» Entries provided:
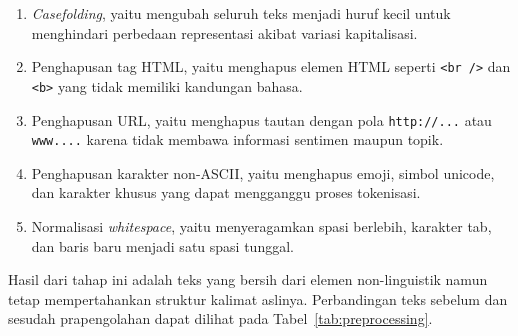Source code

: \begin{enumerate}
    \item \textit{Casefolding}, yaitu mengubah seluruh teks menjadi
    huruf kecil untuk menghindari perbedaan representasi akibat variasi
    kapitalisasi.

    \item Penghapusan tag HTML, yaitu menghapus elemen HTML seperti
    \texttt{<br />} dan \texttt{<b>} yang tidak memiliki kandungan bahasa.

    \item Penghapusan URL, yaitu menghapus tautan dengan pola
    \texttt{http://...} atau \texttt{www....} karena tidak membawa informasi
    sentimen maupun topik.

    \item Penghapusan karakter non-ASCII, yaitu menghapus emoji,
    simbol unicode, dan karakter khusus yang dapat mengganggu proses
    tokenisasi.

    \item Normalisasi \textit{whitespace}, yaitu menyeragamkan
    spasi berlebih, karakter tab, dan baris baru menjadi satu spasi tunggal.
\end{enumerate}

Hasil dari tahap ini adalah teks yang bersih dari elemen non-linguistik
namun tetap mempertahankan struktur kalimat aslinya. Perbandingan teks
sebelum dan sesudah prapengolahan dapat dilihat pada
Tabel~\ref{tab:preprocessing}.

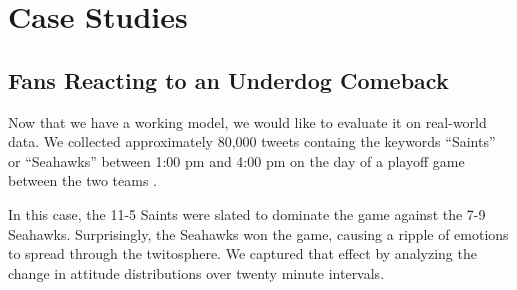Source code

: \documentclass[fontsize=10pt,twocolumn,letterpaper,abstracton]{scrartcl}
\begin{document}
\section{Case Studies}

\subsection{Fans Reacting to an Underdog Comeback}

Now that we have a working model, we would like to evaluate it on real-world data. We collected approximately 80,000 tweets containg the keywords ``Saints'' or ``Seahawks'' between 1:00 pm and 4:00 pm on the day of a playoff game between the two teams . 

In this case, the 11-5 Saints were slated to dominate the game against the 7-9 Seahawks.  Surprisingly, the Seahawks won the game, causing a ripple of emotions to spread through the twitosphere. We captured that effect by analyzing the change in attitude distributions over twenty minute intervals.


\def\gametime{{"1:00", "1:20", "1:40", "2:00", "2:20", "2:40", "3:00", "3:20", "3:40"}}
\begin{figure}[H]
\end{figure}
\end{document}
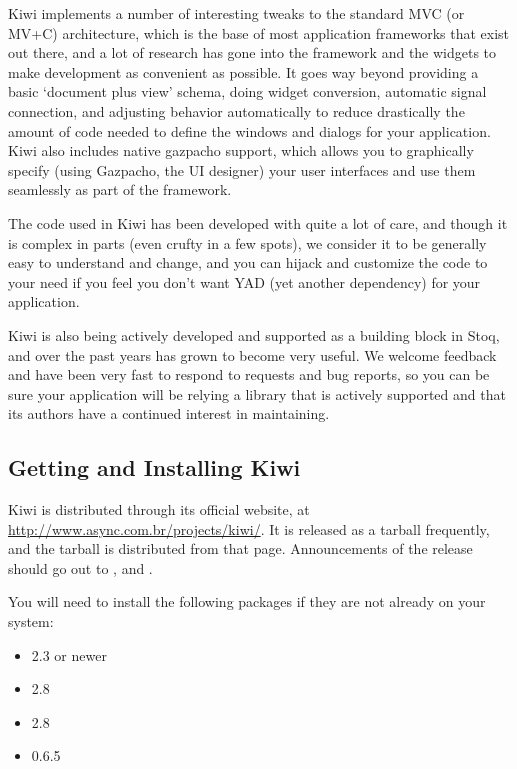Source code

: \documentclass[a4paper]{howto}
\begin{document}
Kiwi implements a number of interesting tweaks to the standard MVC (or
MV+C) architecture, which is the base of most application frameworks
that exist out there, and a lot of research has gone into the framework
and the widgets to make development as convenient as possible. It goes
way beyond providing a basic `document plus view' schema, doing widget
conversion, automatic signal connection, and adjusting behavior
automatically to reduce drastically the amount of code needed to define
the windows and dialogs for your application. Kiwi also includes native
gazpacho support, which allows you to graphically specify (using
Gazpacho, the UI designer) your user interfaces and use them seamlessly
as part of the framework.

The code used in Kiwi has been developed with quite a lot of care, and
though it is complex in parts (even crufty in a few spots), we consider
it to be generally easy to understand and change, and you can hijack and
customize the code to your need if you feel you don't want YAD (yet
another dependency) for your application.

Kiwi is also being actively developed and supported as a building block
in Stoq, and over the past years has grown to become very useful.
We welcome feedback and have been very fast to respond to requests and
bug reports, so you can be sure your application will be relying a
library that is actively supported and that its authors have a
continued interest in maintaining.

\subsection{Getting and Installing Kiwi}

Kiwi is distributed through its official website, at
\url{http://www.async.com.br/projects/kiwi/}. It is released as a
tarball frequently, and the tarball is distributed from that page.
Announcements of the release should go out to ,
 and .

You will need to install the following packages if they are not
already on your system:

\begin{itemize}
  \item  {} 2.3 or newer
  \item  {} 2.8
  \item  {} 2.8
  \item  {} 0.6.5
\end{itemize}
\end{document}
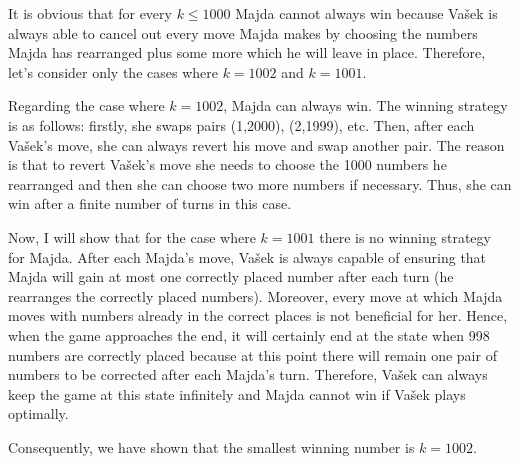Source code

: \documentclass{fkssolpub}
\author{Ondřej Sedláček}
\begin{document}
It is obvious that for every $k \leq 1000$ Majda cannot always win because Vašek is always able to cancel out every move Majda makes by choosing the numbers Majda has rearranged plus some more which he will leave in place. Therefore, let's consider only the cases where $k = 1002$ and $k = 1001$.

Regarding the case where $k = 1002$, Majda can always win. The winning strategy is as follows: firstly, she swaps pairs (1,2000), (2,1999), etc. Then, after each Vašek's move, she can always revert his move and swap another pair. The reason is that to revert Vašek's move she needs to choose the 1000 numbers he rearranged and then she can choose two more numbers if necessary. Thus, she can win after a finite number of turns in this case.

Now, I will show that for the case where $k = 1001$ there is no winning strategy for Majda. After each Majda's move, Vašek is always capable of ensuring that Majda will gain at most one correctly placed number after each turn (he rearranges the correctly placed numbers). Moreover, every move at which Majda moves with numbers already in the correct places is not beneficial for her. Hence, when the game approaches the end, it will certainly end at the state when 998 numbers are correctly placed because at this point there will remain one pair of numbers to be corrected after each Majda's turn. Therefore, Vašek can always keep the game at this state infinitely and Majda cannot win if Vašek plays optimally.

Consequently, we have shown that the smallest winning number is $k = 1002$.
\end{document}
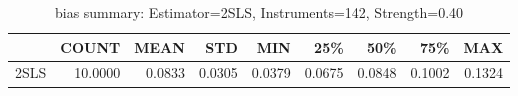 \begin{table}[ht]
\centering
\caption{bias summary: Estimator=2SLS, Instruments=142, Strength=0.40}
\begin{tabular}{lrrrrrrrr}
\toprule
 & COUNT & MEAN & STD & MIN & 25\% & 50\% & 75\% & MAX \\
\midrule
2SLS & 10.0000 & 0.0833 & 0.0305 & 0.0379 & 0.0675 & 0.0848 & 0.1002 & 0.1324 \\
\bottomrule
\end{tabular}
\end{table}
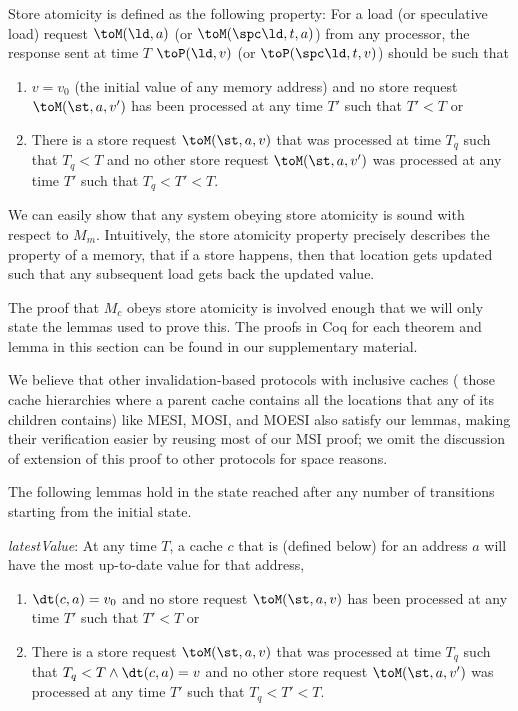 \begin{defn}
Store atomicity is defined as the following property:
For a load (or speculative load) request $\toM(\ld, a)$ (or $\toM(\spc\ld, t, a)$)
from any processor, the response sent at time $T$
$\toP(\ld, v)$ (or $\toP(\spc\ld, t, v)$) should be such that
\begin{enumerate}
\item $v = v_0$ (the initial value of any memory address) and no store
  request $\toM(\st, a, v')$ has been processed at any time $T'$ such
  that $T' < T$ or
\item There is a store request $\toM(\st, a, v)$ that was processed at time $T_q$ such that
$T_q < T$ and no other store
request $\toM(\st, a, v')$ was processed at any time $T'$ such that $T_q < T' < T$.
\end{enumerate}
\label{sa}
\end{defn}

We can easily show that any system obeying store atomicity is sound with
respect to $M_m$. Intuitively, the store atomicity property precisely describes
the property of a memory, \viz{} that if a store happens, then that location
gets updated such that any subsequent load gets back the updated value.

The proof that $M_c$ obeys store atomicity is involved enough that we will only
state the lemmas used to prove this. The proofs in Coq for each theorem and
lemma in this section can be found in our supplementary material.

We believe that other invalidation-based protocols with inclusive caches (\ie{}
those cache hierarchies where a parent cache contains all the locations that
any of its children contains) like MESI, MOSI, and MOESI also satisfy our
lemmas, making their verification easier by reusing most of our MSI proof; we
omit the discussion of extension of this proof to other protocols for space
reasons.

The following lemmas hold in the state reached after any number of transitions
starting from the initial state.

\begin{lemma}
\textit{latestValue}:
At any time $T$, a cache $c$ that is \clean{} (defined below) for an address
$a$ will have the most up-to-date value for that address, \ie{}
\begin{enumerate}
\item $\dt(c,a) = v_0$ and no store request $\toM(\st, a, v)$ has been processed at
any time $T'$ such that $T' < T$ or
\item There is a store request $\toM(\st, a, v)$ that was processed at time $T_q$ such that
$T_q < T \wedge \dt(c,a) = v$ and no other store
request $\toM(\st, a, v')$ was processed at any time $T'$ such that $T_q < T' < T$.
\end{enumerate}
\label{latestValue}
\end{lemma}

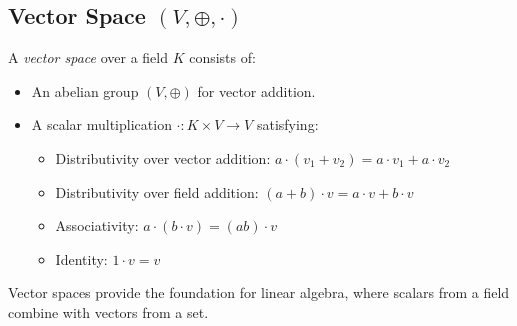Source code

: \subsection{Vector Space \((V, \oplus, \cdot)\)}
A \emph{vector space} over a field \(K\) consists of:
\begin{itemize}[label=\(-\)]
  \item An abelian group \((V, \oplus)\) for vector addition.
  \item A scalar multiplication \(\cdot: K \times V \to V\) satisfying:
  \begin{itemize}
    \item Distributivity over vector addition: \(a \cdot (v_1 + v_2) = a \cdot v_1 + a \cdot v_2\)
    \item Distributivity over field addition: \((a + b) \cdot v = a \cdot v + b \cdot v\)
    \item Associativity: \(a \cdot (b \cdot v) = (ab) \cdot v\)
    \item Identity: \(1 \cdot v = v\)
  \end{itemize}
\end{itemize}
Vector spaces provide the foundation for linear algebra, where scalars from a field combine with vectors from a set.

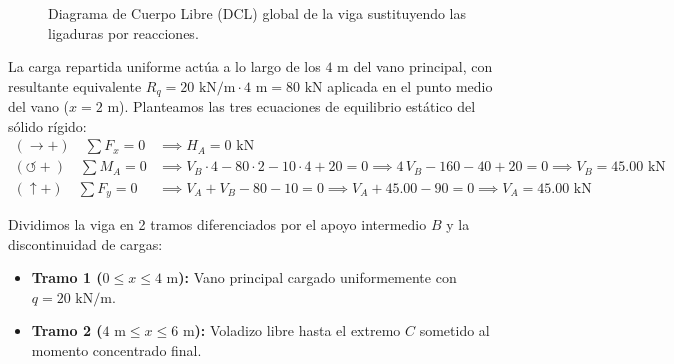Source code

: \begin{figure}[H]
{%
    }
    \caption{Diagrama de Cuerpo Libre (DCL) global de la viga sustituyendo las ligaduras por reacciones.}
    \label{fig:ejemplo10_dcl_global}
\end{figure}


La carga repartida uniforme actúa a lo largo de los $4\text{ m}$ del vano principal, con resultante equivalente $R_q = 20\text{ kN/m} \cdot 4\text{ m} = 80\text{ kN}$ aplicada en el punto medio del vano ($x = 2\text{ m}$). Planteamos las tres ecuaciones de equilibrio estático del sólido rígido:
\begin{align}
    (\rightarrow +) \quad \sum F_x = 0      & \implies \boxed{H_A = 0\text{ kN}}                                                                                                 \\
    (\circlearrowleft +) \quad \sum M_A = 0 & \implies V_B \cdot 4 - 80 \cdot 2 - 10 \cdot 4 + 20 = 0 \implies 4\,V_B - 160 - 40 + 20 = 0 \implies \boxed{V_B = 45.00\text{ kN}} \\
    (\uparrow +) \quad \sum F_y = 0         & \implies V_A + V_B - 80 - 10 = 0 \implies V_A + 45.00 - 90 = 0 \implies \boxed{V_A = 45.00\text{ kN}}
\end{align}


Dividimos la viga en 2 tramos diferenciados por el apoyo intermedio $B$ y la discontinuidad de cargas:
\begin{itemize}
    \item \textbf{Tramo 1 ($0 \le x \le 4\text{ m}$):} Vano principal cargado uniformemente con $q = 20\text{ kN/m}$.
    \item \textbf{Tramo 2 ($4\text{ m} \le x \le 6\text{ m}$):} Voladizo libre hasta el extremo $C$ sometido al momento concentrado final.
\end{itemize}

» Goal of the exercise: Please restate the lines above exactly, starting at the first line of the data and stopping at the line containing "Now that we", which is included. Omit pictures.

» Answer to the problem:
Source code

: \begin{enumerate}
    \item \textit{Casefolding}, yaitu mengubah seluruh teks menjadi
    huruf kecil untuk menghindari perbedaan representasi akibat variasi
    kapitalisasi.

    \item Penghapusan tag HTML, yaitu menghapus elemen HTML seperti
    \texttt{<br />} dan \texttt{<b>} yang tidak memiliki kandungan bahasa.

    \item Penghapusan URL, yaitu menghapus tautan dengan pola
    \texttt{http://...} atau \texttt{www....} karena tidak membawa informasi
    sentimen maupun topik.

    \item Penghapusan karakter non-ASCII, yaitu menghapus emoji,
    simbol unicode, dan karakter khusus yang dapat mengganggu proses
    tokenisasi.

    \item Normalisasi \textit{whitespace}, yaitu menyeragamkan
    spasi berlebih, karakter tab, dan baris baru menjadi satu spasi tunggal.
\end{enumerate}

Hasil dari tahap ini adalah teks yang bersih dari elemen non-linguistik
namun tetap mempertahankan struktur kalimat aslinya. Perbandingan teks
sebelum dan sesudah prapengolahan dapat dilihat pada
Tabel~\ref{tab:preprocessing}.

Source code

: \documentclass[fontsize=10pt,twocolumn,letterpaper,abstracton]{scrartcl}
\begin{document}
\section{Case Studies}

\subsection{Fans Reacting to an Underdog Comeback}

Now that we have a working model, we would like to evaluate it on real-world data. We collected approximately 80,000 tweets containg the keywords ``Saints'' or ``Seahawks'' between 1:00 pm and 4:00 pm on the day of a playoff game between the two teams . 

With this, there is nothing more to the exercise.